Content starts
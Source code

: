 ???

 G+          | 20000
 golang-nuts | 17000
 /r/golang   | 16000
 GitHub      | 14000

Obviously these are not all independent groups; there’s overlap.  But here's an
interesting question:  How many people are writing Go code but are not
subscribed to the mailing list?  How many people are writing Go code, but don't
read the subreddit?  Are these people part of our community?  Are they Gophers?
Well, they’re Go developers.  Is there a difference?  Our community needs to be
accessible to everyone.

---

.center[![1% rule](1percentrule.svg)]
Content ends
Return exactly the lines from the line holding "accessible to everyone." to the last line of the data, with both of those lines included and nothing added.

accessible to everyone.

---

.center[![1% rule](1percentrule.svg)]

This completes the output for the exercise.